▶ _ASSIGNMENT_
Throughout the entries below, report every line where "Headings" is found.

'''

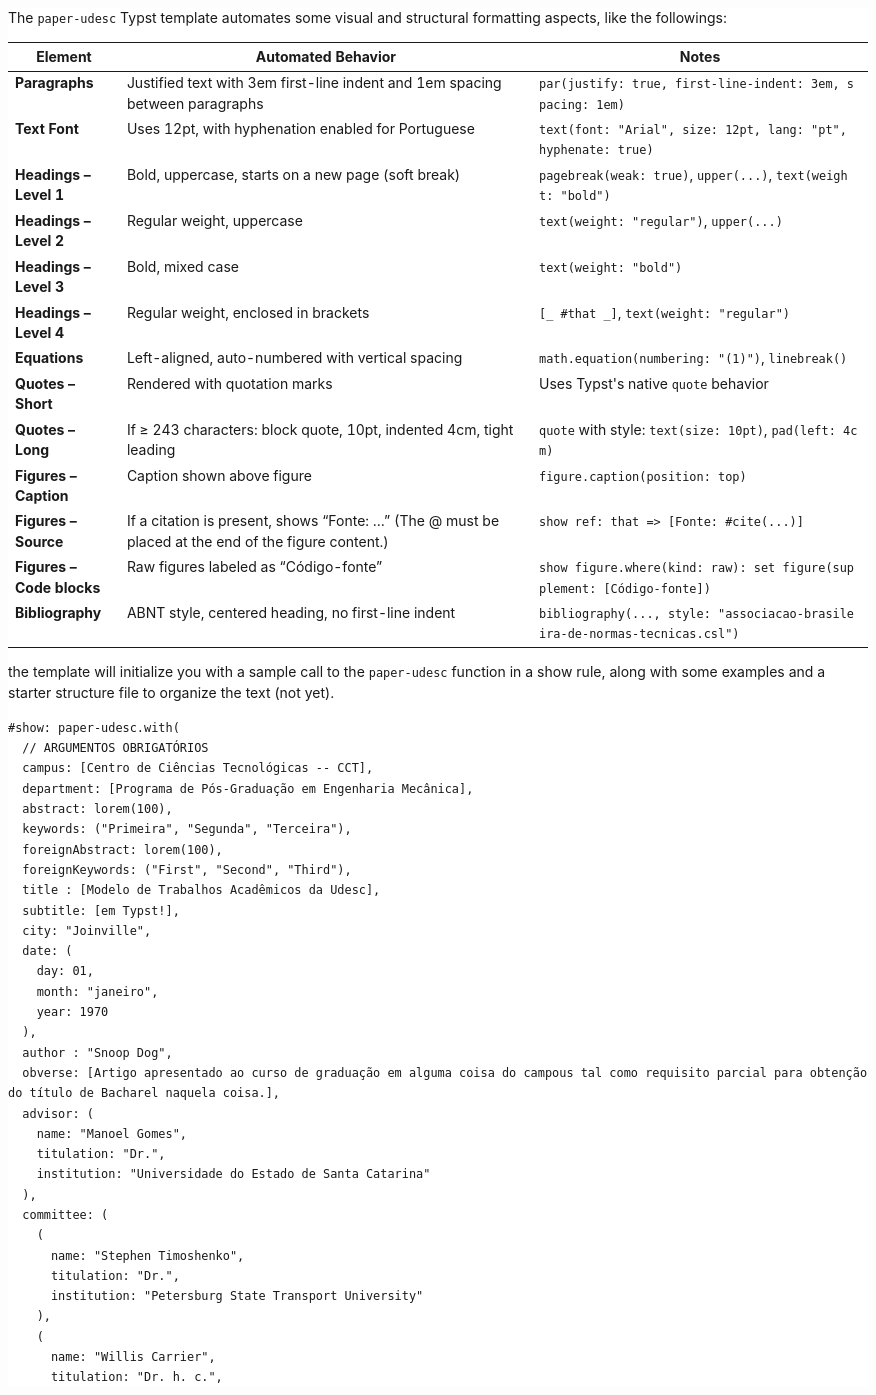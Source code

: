 The `paper-udesc` Typst template automates some visual and structural formatting aspects, like the followings:


| Element                     | Automated Behavior                                                                 |  Notes |
|----------------------------|--------------------------------------------------------------------------------------|------------|
| **Paragraphs**             | Justified text with 3em first-line indent and 1em spacing between paragraphs         | `par(justify: true, first-line-indent: 3em, spacing: 1em)` |
| **Text Font**              | Uses 12pt, with hyphenation enabled for Portuguese                           | `text(font: "Arial", size: 12pt, lang: "pt", hyphenate: true)` |
| **Headings – Level 1**     | Bold, uppercase, starts on a new page (soft break)                                  | `pagebreak(weak: true)`, `upper(...)`, `text(weight: "bold")` |
| **Headings – Level 2**     | Regular weight, uppercase                                                           | `text(weight: "regular")`, `upper(...)` |
| **Headings – Level 3**     | Bold, mixed case                                                                    | `text(weight: "bold")` |
| **Headings – Level 4**     | Regular weight, enclosed in brackets                                                | `[_ #that _]`, `text(weight: "regular")` |
| **Equations**              | Left-aligned, auto-numbered with vertical spacing                                   | `math.equation(numbering: "(1)")`, `linebreak()` |
| **Quotes – Short**         | Rendered with quotation marks                                                       | Uses Typst's native `quote` behavior |
| **Quotes – Long**          | If ≥ 243 characters: block quote, 10pt, indented 4cm, tight leading                 | `quote` with style: `text(size: 10pt)`, `pad(left: 4cm)` |
| **Figures – Caption**      | Caption shown above figure                                                          | `figure.caption(position: top)` |
| **Figures – Source**       | If a citation is present, shows “Fonte: …” (The @ must be placed at the end of the figure content.)                               | `show ref: that => [Fonte: #cite(...)]` |
| **Figures – Code blocks**  | Raw figures labeled as “Código-fonte”                                               | `show figure.where(kind: raw): set figure(supplement: [Código-fonte])` |
| **Bibliography**           | ABNT style, centered heading, no first-line indent                                  | `bibliography(..., style: "associacao-brasileira-de-normas-tecnicas.csl")` |

the template will initialize you with a sample call to the `paper-udesc` function in a show rule, along with some examples and a starter structure file to organize the text (not yet).

```typ
#show: paper-udesc.with(
  // ARGUMENTOS OBRIGATÓRIOS 
  campus: [Centro de Ciências Tecnológicas -- CCT],
  department: [Programa de Pós-Graduação em Engenharia Mecânica],
  abstract: lorem(100),
  keywords: ("Primeira", "Segunda", "Terceira"),
  foreignAbstract: lorem(100),
  foreignKeywords: ("First", "Second", "Third"),
  title : [Modelo de Trabalhos Acadêmicos da Udesc],
  subtitle: [em Typst!],
  city: "Joinville",
  date: (
    day: 01,
    month: "janeiro",
    year: 1970
  ),
  author : "Snoop Dog",
  obverse: [Artigo apresentado ao curso de graduação em alguma coisa do campous tal como requisito parcial para obtenção do título de Bacharel naquela coisa.],
  advisor: (
    name: "Manoel Gomes",
    titulation: "Dr.",
    institution: "Universidade do Estado de Santa Catarina"
  ),
  committee: (
    (
      name: "Stephen Timoshenko",
      titulation: "Dr.",
      institution: "Petersburg State Transport University"
    ),
    (
      name: "Willis Carrier",
      titulation: "Dr. h. c.",
```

'''

▶ _EXERCISE SOLUTION_
| **Headings – Level 1**     | Bold, uppercase, starts on a new page (soft break)                                  | `pagebreak(weak: true)`, `upper(...)`, `text(weight: "bold")` |
| **Headings – Level 2**     | Regular weight, uppercase                                                           | `text(weight: "regular")`, `upper(...)` |
| **Headings – Level 3**     | Bold, mixed case                                                                    | `text(weight: "bold")` |
| **Headings – Level 4**     | Regular weight, enclosed in brackets                                                | `[_ #that _]`, `text(weight: "regular")` |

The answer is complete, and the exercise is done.